Cloudera Adds Search Capabilities To Its Hadoop Big Data Platform


Cloudera is gearing up to add search technology to its Hadoop-based big data platform in a move the company and its channel partners say will broaden Hadoop's appeal to a wider audience.

The new Cloudera search, based on the open-source Apache Solr search technology, is entering a short public beta period this week before its general release.

The addition of search capabilities to Hadoop is "a big functional leap forward for many of our customers," said Steven Noels, co-founder and products senior vice president at NGData, a Gent, Belgium-based ISV that develops applications, including its Lilly customer intelligence applications, that run on Cloudera's platform.

[Related: Hortonworks Expands Big Data Ecosystem Into Microsoft Windows Arena]

Cloudera markets a distribution of Hadoop, the open-source big data platform developed by the Apache Software Foundation, and develops software products such as Cloudera Manager and Cloudera Enterprise for deploying, configuring and managing Hadoop systems.

Hadoop has a reputation for being complex to work with and generally requires experience with SQL programming -- something that's beyond most information workers. The addition of the Solr technology to Cloudera's Hadoop distribution, CDH, will change that by making Hadoop-stored data available to a broader range of users, according to the company.

"This kind of data is now available for people who don't know SQL, but who do know how to Google their data," said Charles Zedlewski, Cloudera's products vice president. "It opens up data in a Hadoop cluster to a much wider audience of users."

That, in turn, will make it easier for businesses to derive value from their big data stores, he said, as well as reduce data management costs.

Last month Cloudera debuted a production release of its Impala SQL engine that works with Hadoop.
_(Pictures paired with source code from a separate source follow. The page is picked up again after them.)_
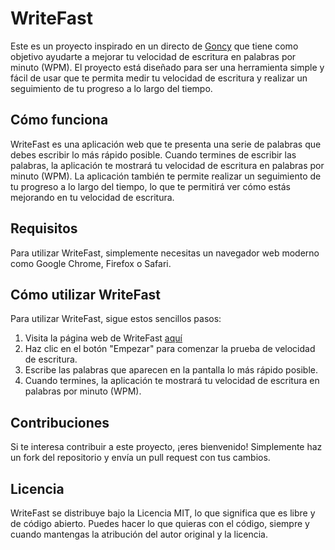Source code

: # WriteFast
Este es un proyecto inspirado en un directo de [Goncy](https://twitch.tv/goncypozzo) que tiene como objetivo ayudarte a mejorar tu velocidad de escritura en palabras por minuto (WPM). El proyecto está diseñado para ser una herramienta simple y fácil de usar que te permita medir tu velocidad de escritura y realizar un seguimiento de tu progreso a lo largo del tiempo.

## Cómo funciona
WriteFast es una aplicación web que te presenta una serie de palabras que debes escribir lo más rápido posible. Cuando termines de escribir las palabras, la aplicación te mostrará tu velocidad de escritura en palabras por minuto (WPM). La aplicación también te permite realizar un seguimiento de tu progreso a lo largo del tiempo, lo que te permitirá ver cómo estás mejorando en tu velocidad de escritura.

## Requisitos
Para utilizar WriteFast, simplemente necesitas un navegador web moderno como Google Chrome, Firefox o Safari.

## Cómo utilizar WriteFast
Para utilizar WriteFast, sigue estos sencillos pasos:

1. Visita la página web de WriteFast [aquí](https://writefast.vercel.app)
2. Haz clic en el botón "Empezar" para comenzar la prueba de velocidad de escritura.
3. Escribe las palabras que aparecen en la pantalla lo más rápido posible.
4. Cuando termines, la aplicación te mostrará tu velocidad de escritura en palabras por minuto (WPM).

## Contribuciones
Si te interesa contribuir a este proyecto, ¡eres bienvenido! Simplemente haz un fork del repositorio y envía un pull request con tus cambios.

## Licencia
WriteFast se distribuye bajo la Licencia MIT, lo que significa que es libre y de código abierto. Puedes hacer lo que quieras con el código, siempre y cuando mantengas la atribución del autor original y la licencia.

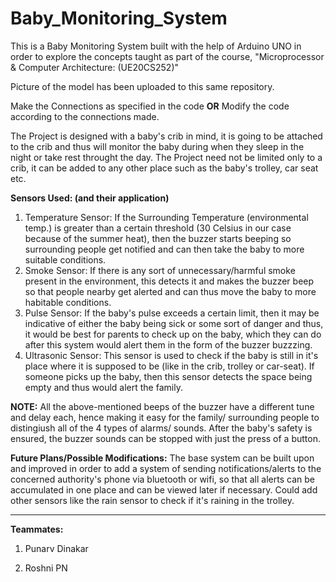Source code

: # Baby_Monitoring_System
This is a Baby Monitoring System built with the help of Arduino UNO in order to explore the concepts taught as part of the course, "Microprocessor &amp; Computer Architecture: (UE20CS252)"

Picture of the model has been uploaded to this same repository.

Make the Connections as specified in the code 
**OR**
Modify the code according to the connections made.

The Project is designed with a baby's crib in mind, it is going to be attached to the crib and thus will monitor the baby during when they sleep in the night or take rest throught the day.
The Project need not be limited only to a crib, it can be added to any other place such as the baby's trolley, car seat etc.



**Sensors Used: (and their application)**
1) Temperature Sensor: If the Surrounding Temperature (environmental temp.) is greater than a certain threshold (30 Celsius in our case because of the summer heat), then the buzzer starts beeping so surrounding people get notified and can then take the baby to more suitable conditions.
2) Smoke Sensor: If there is any sort of unnecessary/harmful smoke present in the environment, this detects it and makes the buzzer beep so that people nearby get alerted and can thus move the baby to more habitable conditions.
3) Pulse Sensor: If the baby's pulse exceeds a certain limit, then it may be indicative of either the baby being sick or some sort of danger and thus, it would be best for parents to check up on the baby, which they can do after this system would alert them in the form of the buzzer buzzzing.
4) Ultrasonic Sensor: This sensor is used to check if the baby is still in it's place where it is supposed to be (like in the crib, trolley or car-seat). If someone picks up the baby, then this sensor detects the space being empty and thus would alert the family.


**NOTE:** 
All the above-mentioned beeps of the buzzer have a different tune and delay each, hence making it easy for the family/ surrounding people to distingiush all of the 4 types of alarms/ sounds.
After the baby's safety is ensured, the buzzer sounds can be stopped with just the press of a button.




**Future Plans/Possible Modifications:** 
The base system can be built upon and improved in order to add a system of sending notifications/alerts to the concerned authority's phone via bluetooth or wifi, so that all alerts can be accumulated in one place and can be viewed later if necessary.
Could add other sensors like the rain sensor to check if it's raining in the trolley.


<hr>

**Teammates:**

1) Punarv Dinakar

2) Roshni PN

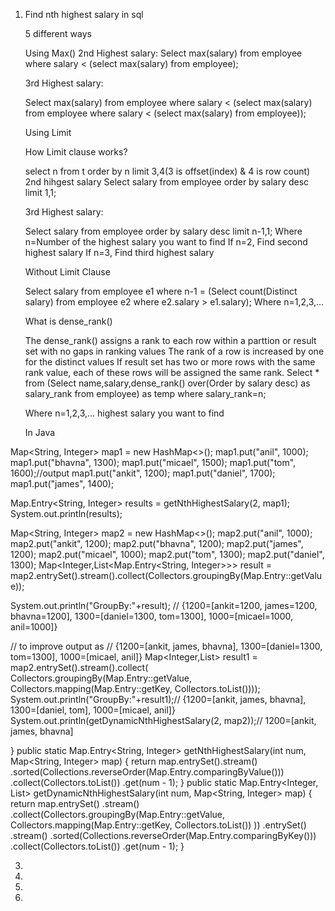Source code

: 1. Find nth highest salary in sql
   
      5 different ways
   
   Using Max()
   2nd Highest salary:
   Select max(salary) from employee
   where salary < (select max(salary) from employee);
   
   3rd Highest salary:
   
   Select max(salary) from employee
   where salary < (select max(salary) from employee where salary < (select max(salary) from employee));

   Using Limit
   
   How Limit clause works?
   
   select n from t order by n limit 3,4(3 is offset(index) & 4 is row count)
   2nd hihgest salary
   Select salary from employee
   order by salary desc
   limit 1,1;

   3rd Highest salary:
   
   Select salary from employee
   order by salary desc
   limit n-1,1;
   Where n=Number of the highest salary you want to find
   If n=2, Find second highest salary
   If n=3, Find third highest salary

   Without Limit Clause

   Select salary from employee e1
   where n-1 = (Select count(Distinct salary) from employee e2
   where e2.salary > e1.salary);
   Where n=1,2,3,...

   What is dense_rank()
   
   The dense_rank() assigns a rank to each row within a parttion or result set with no gaps in ranking values
   The rank of a row is increased by one for the distinct values
   If result set has two or more rows with the same rank value, each of these rows will be assigned the same rank.
   Select * from (Select name,salary,dense_rank() over(Order by salary desc) as salary_rank from employee) as temp
   where salary_rank=n;

   Where n=1,2,3,... highest salary you want to find

   In Java

Map<String, Integer> map1 = new HashMap<>();
	  map1.put("anil", 1000);
map1.put("bhavna", 1300);
map1.put("micael", 1500);
map1.put("tom", 1600);//output
map1.put("ankit", 1200);
map1.put("daniel", 1700);
map1.put("james", 1400);

Map.Entry<String, Integer> results = getNthHighestSalary(2, map1);
System.out.println(results);

Map<String, Integer> map2 = new HashMap<>();
map2.put("anil", 1000);
map2.put("ankit", 1200);
map2.put("bhavna", 1200);
map2.put("james", 1200);
map2.put("micael", 1000);
map2.put("tom", 1300);
map2.put("daniel", 1300);
Map<Integer,List<Map.Entry<String, Integer>>> result =  map2.entrySet().stream().collect(Collectors.groupingBy(Map.Entry::getValue));

System.out.println("GroupBy:"+result);
// {1200=[ankit=1200, james=1200, bhavna=1200], 1300=[daniel=1300, tom=1300], 1000=[micael=1000, anil=1000]}

// to improve output as
// {1200=[ankit, james, bhavna], 1300=[daniel=1300, tom=1300], 1000=[micael, anil]}
Map<Integer,List<String>> result1 = map2.entrySet().stream().collect(
		Collectors.groupingBy(Map.Entry::getValue, 
		Collectors.mapping(Map.Entry::getKey, Collectors.toList())));
System.out.println("GroupBy:"+result1);// {1200=[ankit, james, bhavna], 1300=[daniel, tom], 1000=[micael, anil]}
System.out.println(getDynamicNthHighestSalary(2, map2));// 1200=[ankit, james, bhavna]

}
public static Map.Entry<String, Integer> getNthHighestSalary(int num, Map<String, Integer> map) {
	        return map.entrySet().stream()
	                .sorted(Collections.reverseOrder(Map.Entry.comparingByValue()))
	                .collect(Collectors.toList())
	                .get(num - 1);
	    }
public static Map.Entry<Integer, List<String>> getDynamicNthHighestSalary(int num, Map<String, Integer> map) {
	        return map.entrySet()
	                .stream()
	                .collect(Collectors.groupingBy(Map.Entry::getValue,
	                        Collectors.mapping(Map.Entry::getKey, Collectors.toList())
	                ))
	                .entrySet()
	                .stream()
	                .sorted(Collections.reverseOrder(Map.Entry.comparingByKey()))
	                .collect(Collectors.toList())
	                .get(num - 1);
	    }
   
   
3. 
4. 


5. 
6. 
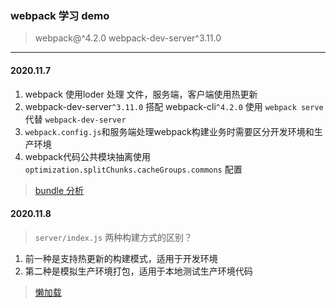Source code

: ### webpack 学习 demo
> webpack@^4.2.0  webpack-dev-server^3.11.0
---
#### 2020.11.7
1. webpack 使用loder 处理 文件，服务端，客户端使用热更新
2. webpack-dev-server`^3.11.0` 搭配 webpack-cli`^4.2.0` 使用 `webpack serve` 代替 `webpack-dev-server`
3. `webpack.config.js`和服务端处理webpack构建业务时需要区分开发环境和生产环境
4. webpack代码公共模块抽离使用 `optimization.splitChunks.cacheGroups.commons` 配置
>[bundle 分析](https://www.webpackjs.com/guides/code-splitting/#bundle-%E5%88%86%E6%9E%90-bundle-analysis-)
#### 2020.11.8
> `server/index.js` 两种构建方式的区别？
1. 前一种是支持热更新的构建模式，适用于开发环境
2. 第二种是模拟生产环境打包，适用于本地测试生产环境代码
>[懒加载](https://www.webpackjs.com/guides/lazy-loading/)

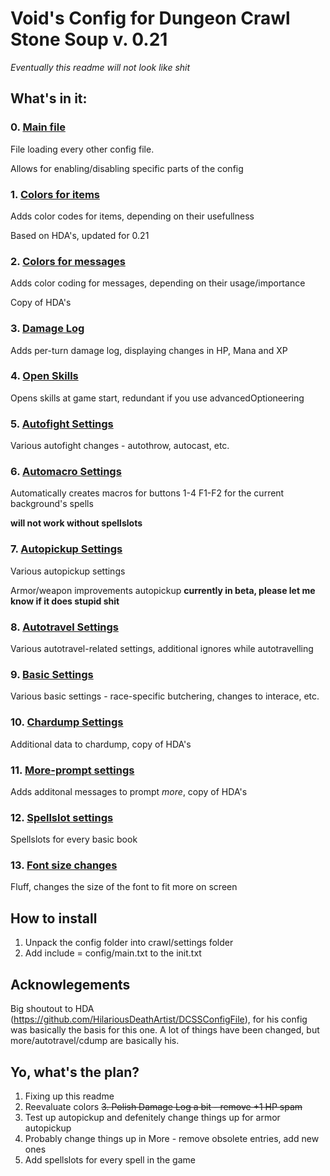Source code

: # Void's Config for Dungeon Crawl Stone Soup v. 0.21

_Eventually this readme will not look like shit_

## What's in it:

### 0. [Main file](../master/config/main.txt)
File loading every other config file.

Allows for enabling/disabling specific parts of the config
### 1. [Colors for items](../master/config/colors/items.txt)
Adds color codes for items, depending on their usefullness

Based on HDA's, updated for 0.21
### 2. [Colors for messages](../master/config/colors/messages.txt)
Adds color coding for messages, depending on their usage/importance

Copy of HDA's
### 3. [Damage Log](../master/config/scripts/damage.txt)
Adds per-turn damage log, displaying changes in HP, Mana and XP
### 4. [Open Skills](../master/config/scripts/openSkills.txt)
Opens skills at game start, redundant if you use advancedOptioneering
### 5. [Autofight Settings](../master/config/settings/autofight.txt)
Various autofight changes - autothrow, autocast, etc.
### 6. [Automacro Settings](../master/config/settings/automacro.txt)
Automatically creates macros for buttons 1-4 F1-F2 for the current background's spells

**will not work without spellslots**
### 7. [Autopickup Settings](../master/config/settings/autopickup.txt)
Various autopickup settings

Armor/weapon improvements autopickup **currently in beta, please let me know if it does stupid shit**
### 8. [Autotravel Settings](../master/config/settings/autotravel.txt)
Various autotravel-related settings, additional ignores while autotravelling
### 9. [Basic Settings](../master/config/settings/basic.txt)
Various basic settings - race-specific butchering, changes to interace, etc.
### 10. [Chardump Settings](../master/config/settings/cdump.txt)
Additional data to chardump, copy of HDA's
### 11. [More-prompt settings](../master/config/settings/more.txt)
Adds additonal messages to prompt *more*, copy of HDA's
### 12. [Spellslot settings](../master/config/settings/more.txt)
Spellslots for every basic book
### 13. [Font size changes](../master/config/settings/font/size.txt)
Fluff, changes the size of the font to fit more on screen

## How to install
1. Unpack the config folder into crawl/settings folder
2. Add include = config/main.txt to the init.txt

## Acknowlegements

Big shoutout to HDA (https://github.com/HilariousDeathArtist/DCSSConfigFile), for his config was basically the basis for this one. A lot of things have been changed, but more/autotravel/cdump are basically his.

## Yo, what's the plan?
1. Fixing up this readme
2. Reevaluate colors
~~3. Polish Damage Log a bit - remove +1 HP spam~~
4. Test up autopickup and defenitely change things up for armor autopickup
5. Probably change things up in More - remove obsolete entries, add new ones
6. Add spellslots for every spell in the game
That advance combined with today's search announcement help move Hadoop beyond its batch-oriented architecture into more near real-time applications.
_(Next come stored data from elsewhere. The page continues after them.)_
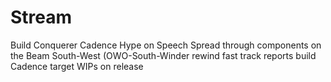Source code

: # Stream
Build Conquerer Cadence Hype on Speech Spread through components on the Beam South-West (OWO-South-Winder rewind fast track reports build Cadence target WIPs on release
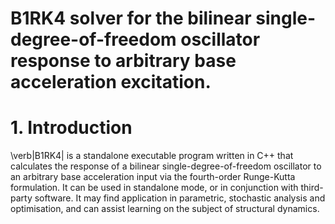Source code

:# B1RK4 solver for the bilinear single-degree-of-freedom	oscillator response to arbitrary base acceleration excitation.

# 1. Introduction

\verb|B1RK4| is a standalone executable program written in C++ that calculates the response of a bilinear single-degree-of-freedom oscillator to an arbitrary base acceleration input via the fourth-order Runge-Kutta formulation. It can be used in standalone mode, or in conjunction with third-party software. It may find application in parametric, stochastic analysis and optimisation, and can assist learning on the subject of structural dynamics.
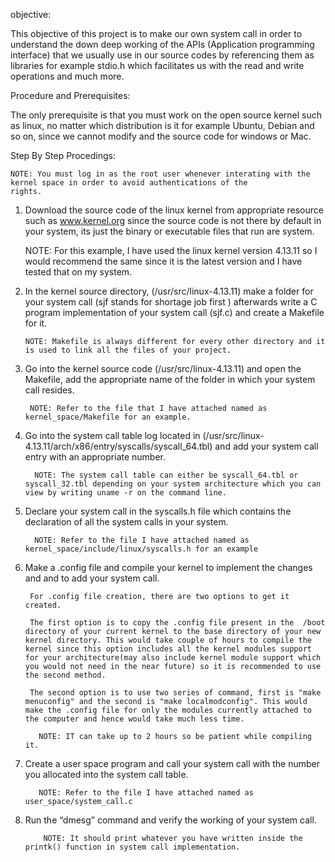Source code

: objective: 

This objective of this project is to make our own system call in order to understand the down deep 
working of the APIs (Application programming interface) that we usually use in our source codes by
referencing them as libraries for example stdio.h which facilitates us with the read and write 
operations and much more.

Procedure and Prerequisites:

   The only prerequisite is that you must work on the open source kernel such as linux, no matter which distribution is it for example 
   Ubuntu, Debian and so on, since we cannot modify and the source code for windows or Mac.
   
   Step By Step Procedings:
   
    NOTE: You must log in as the root user whenever interating with the kernel space in order to avoid authentications of the 
    rights.
    
 1)	Download the source code of the linux kernel from appropriate resource such as www.kernel.org since the source code 
    is not there by default in your system, its just the binary or executable files that run are system. 
    
    NOTE: For this example, I have used the linux kernel version 4.13.11 so I would recommend the same since it is the latest 
           version and I have tested that on my system.
          
 2) In the kernel source directory, (/usr/src/linux-4.13.11)  make a folder for your system call (sjf stands for shortage job first ) 
    afterwards write a C program implementation of your  system call (sjf.c) and create a Makefile for it.
    
        NOTE: Makefile is always different for every other directory and it is used to link all the files of your project.
    
 3)	Go into the kernel source code (/usr/src/linux-4.13.11) and open the Makefile, add the appropriate name of the folder in which your          system call resides.
          
         NOTE: Refer to the file that I have attached named as kernel_space/Makefile for an example.
        
 4) Go into the system call table log located in (/usr/src/linux-4.13.11/arch/x86/entry/syscalls/syscall_64.tbl) and add your system            call entry with an appropriate number.
 
          NOTE: The system call table can either be syscall_64.tbl or syscall_32.tbl depending on your system architecture which you can            view by writing uname -r on the command line.
 5)	Declare your system call in the syscalls.h file which contains the declaration of all the system calls in your system.
 
          NOTE: Refer to the file I have attached named as kernel_space/include/linux/syscalls.h for an example
       
 6)	Make a .config file and compile your kernel to implement the changes and and to add your system call.
      
         For .config file creation, there are two options to get it created. 
         
         The first option is to copy the .config file present in the  /boot directory of your current kernel to the base directory of your new kernel directory. This would take couple of hours to compile the kernel since this option includes all the kernel modules support for your architecture(may also include kernel module support which you would not need in the near future) so it is recommended to use the second method.
         
         The second option is to use two series of command, first is "make menuconfig" and the second is "make localmodconfig". This would make the .config file for only the modules currently attached to the computer and hence would take much less time.
           
           NOTE: IT can take up to 2 hours so be patient while compiling it.
           
 7)	Create a user space program and call your system call with the number you allocated into the system call table.
 
           NOTE: Refer to the file I have attached named as user_space/system_call.c
           
 8) Run the “dmesg” command and verify the working of your system call.
 
            NOTE: It should print whatever you have written inside the printk() function in system call implementation.
            

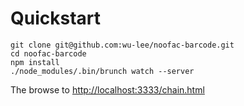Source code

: # Quickstart

    git clone git@github.com:wu-lee/noofac-barcode.git
    cd noofac-barcode
    npm install
    ./node_modules/.bin/brunch watch --server

The browse to [http://localhost:3333/chain.html](http://localhost:3333/chain.html)
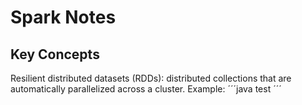 # Spark Notes

## Key Concepts

Resilient distributed datasets (RDDs): distributed collections that are automatically parallelized across a cluster.
Example:
´´´java
test
´´´
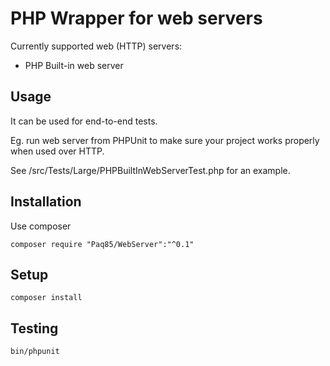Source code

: # PHP Wrapper for web servers

Currently supported web (HTTP) servers:
- PHP Built-in web server

## Usage

It can be used for end-to-end tests.

Eg. run web server from PHPUnit to make sure your project works properly when used over HTTP.

See /src/Tests/Large/PHPBuiltInWebServerTest.php for an example.

## Installation

Use composer

    composer require "Paq85/WebServer":"^0.1"

## Setup

    composer install

## Testing

    bin/phpunit

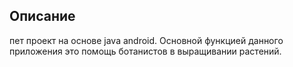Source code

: ## **Описание**
пет проект на основе java android. Основной функцией данного приложения это помощь ботанистов в выращивании растений.
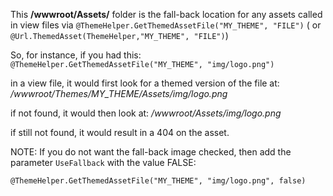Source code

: This **/wwwroot/Assets/** folder is the fall-back location for any assets called in view files via
 `@ThemeHelper.GetThemedAssetFile("MY_THEME", "FILE")` ( or `@Url.ThemedAsset(ThemeHelper,"MY_THEME", "FILE")`)

So, for instance, if you had this:
 `@ThemeHelper.GetThemedAssetFile("MY_THEME", "img/logo.png")`

in a view file, it would first look for a themed version of the file at: */wwwroot/Themes/MY_THEME/Assets/img/logo.png*

if not found, it would then look at:
 */wwwroot/Assets/img/logo.png*

if still not found, it would result in a 404 on the asset.

NOTE: If you do not want the fall-back image checked, then add the parameter `UseFallback` with the value FALSE:

 `@ThemeHelper.GetThemedAssetFile("MY_THEME", "img/logo.png", false)`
Given the rapid adoption and growing use of Hadoop, Zedlewski predicted that in the near future more data would be stored in Hadoop than in any other system.

The new software can search structured and unstructured data stored in the Hadoop Distributed File System and Apache HBase, the latter the open-source database that runs with Hadoop. Like other Cloudera products, Cloudera Search is integrated with Cloudera Manager, the vendor's tool set for managing Cloudera applications.

Noels at NGData calls Cloudera's Hadoop system "the most stable and most mature" on the market. NGData worked with Cloudera to ensure that HBase data can be indexed into Solr and Cloudera Search. That means clients don't have to rely as much on customized systems, Noels said.

While Cloudera Search could be used with other vendors' Hadoop distributions, such as those offered by Hortonworks and MapR Technologies, Zedlewski said the search technology is most tightly integrated with Cloudera's platform.

Cloudera Search has been in use by a handful of companies for several months in a "private beta" program.

PUBLISHED JUNE 4, 2013